Addressing the first ever risk-based in-house training seminar for Finance Bank employees, Kumwenda said laxity in risk management led to the global financial crisis and bankers should work hard to prevent events that led to the crisis from recurring.

“My call to you is let us do our job! As you are aware Enron, WorldCom, Societe Generale and Barings Bank, to name but a few represent massive corporate failures resulting in untold damage to employees, investors, creditors and economies, but who was to blame?” Kumwenda asked.

“For sure, no one can claim to be doing their job and be ignorant of fraud or more precisely risk in the same line. Therefore, let us do our job. Consequences of laxity in risk management cannot be explained more than the recent financial crisis resulting in collapse of Bear Stearns, Indy Mac Bank and Lehman Brothers in the USA.

While state intervention for Northern Rock, Fannie Mae, and Freddie Mac and Citi Group just emphasises the cost of ineffective regulation and lack of capacity to understand risk being undertaken by the bank itself.”

He urged risk managers to learn from events preceding the global financial crisis and not to be scared to handle challenges.

Kumwenda said ever since the Bank of Zambia introduced risk-based supervision approach, its full implementation was hampered by lack of training.

He said risk based audit entailed change of culture for the bank to effectively manage risk.

“In order to yield and realise full benefits of the risk based audit approach the role of the board has been clarified and expectations heightened to an extent that the board cannot be a peripheral figure of the bank anymore,” he said. “Through the Bank of Zambia risk management guidelines, there is a call for active board oversight in policy and strategy formulation, review and ensuring that management executes its responsibility or is held accountable.”

Kumwenda said the governance structure should not impede proper risk management and reporting.

“Where this may be the case in the bank, it should be addressed as a matter of urgency and priority,” he said. “All risks affecting the bank should be addressed by policy, not just major and traditional financial risks so that no single risk is overlooked. In the modern world transferability of risk across jurisdictions and the interrelationship between risks is very high.”

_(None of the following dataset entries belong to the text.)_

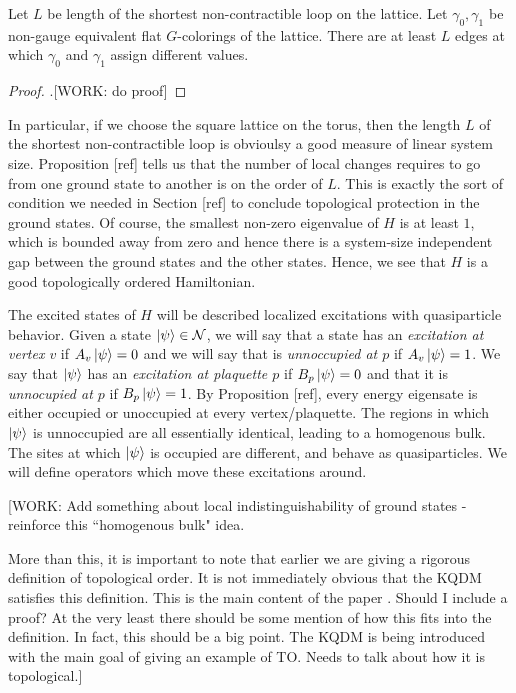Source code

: \begin{proposition} Let $L$ be length of the shortest non-contractible loop on the lattice. Let $\gamma_0,\gamma_1$ be non-gauge equivalent flat $G$-colorings of the lattice. There are at least $L$ edges at which $\gamma_0$ and $\gamma_1$ assign different values.
\end{proposition} 
\begin{proof}.[WORK: do proof]
\end{proof}

In particular, if we choose the square lattice on the torus, then the length $L$ of the shortest non-contractible loop is obvioulsy a good measure of linear system size. Proposition [ref] tells us that the number of local changes requires to go from one ground state to another is on the order of $L$. This is exactly the sort of condition we needed in Section [ref] to conclude topological protection in the ground states. Of course, the smallest non-zero eigenvalue of $H$ is at least $1$, which is bounded away from zero and hence there is a system-size independent gap between the ground states and the other states. Hence, we see that $H$ is a good topologically ordered Hamiltonian. 

The excited states of $H$ will be described localized excitations with quasiparticle behavior. Given a state $\ket{\psi}\in \mathcal{N}$, we will say that a state has an \textit{excitation at vertex $v$} if $A_v\ket{\psi}=0$ and we will say that is \textit{unnoccupied at $p$} if $A_v\ket{\psi}=1$. We say that $\ket{\psi}$ has an \textit{excitation at plaquette $p$} if $B_p\ket{\psi}=0$ and that it is \textit{unnocupied at $p$} if $B_p\ket{\psi}=1$. By Proposition [ref], every energy eigensate is either occupied or unoccupied at every vertex/plaquette. The regions in which $\ket{\psi}$ is unnoccupied are all essentially identical, leading to a homogenous bulk. The sites at which $\ket{\psi}$ is occupied are different, and behave as quasiparticles. We will define operators which move these excitations around.

[WORK: Add something about local indistinguishability of ground states - reinforce this ``homogenous bulk" idea.

More than this, it is important to note that earlier we are giving a rigorous definition of topological order. It is not immediately obvious that the KQDM satisfies this definition. This is the main content of the paper \cite{cui2020kitaev}. Should I include a proof? At the very least there should be some mention of how this fits into the definition. In fact, this should be a big point. The KQDM is being introduced with the main goal of giving an example of TO. Needs to talk about how it is topological.]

He said there was need to re-look at the risk culture at Finance bank.

“So many good things are said about the risk audit approach. It will allow the bank to demonstrate that you can assume more risk as long as it is managed to the satisfaction of the bank itself as determined by the board and its policies,” said Kumwenda.

“Of course, other eyes like risk management and regulators as interested groups will have an independent opinion on the activities and quality of risk management.”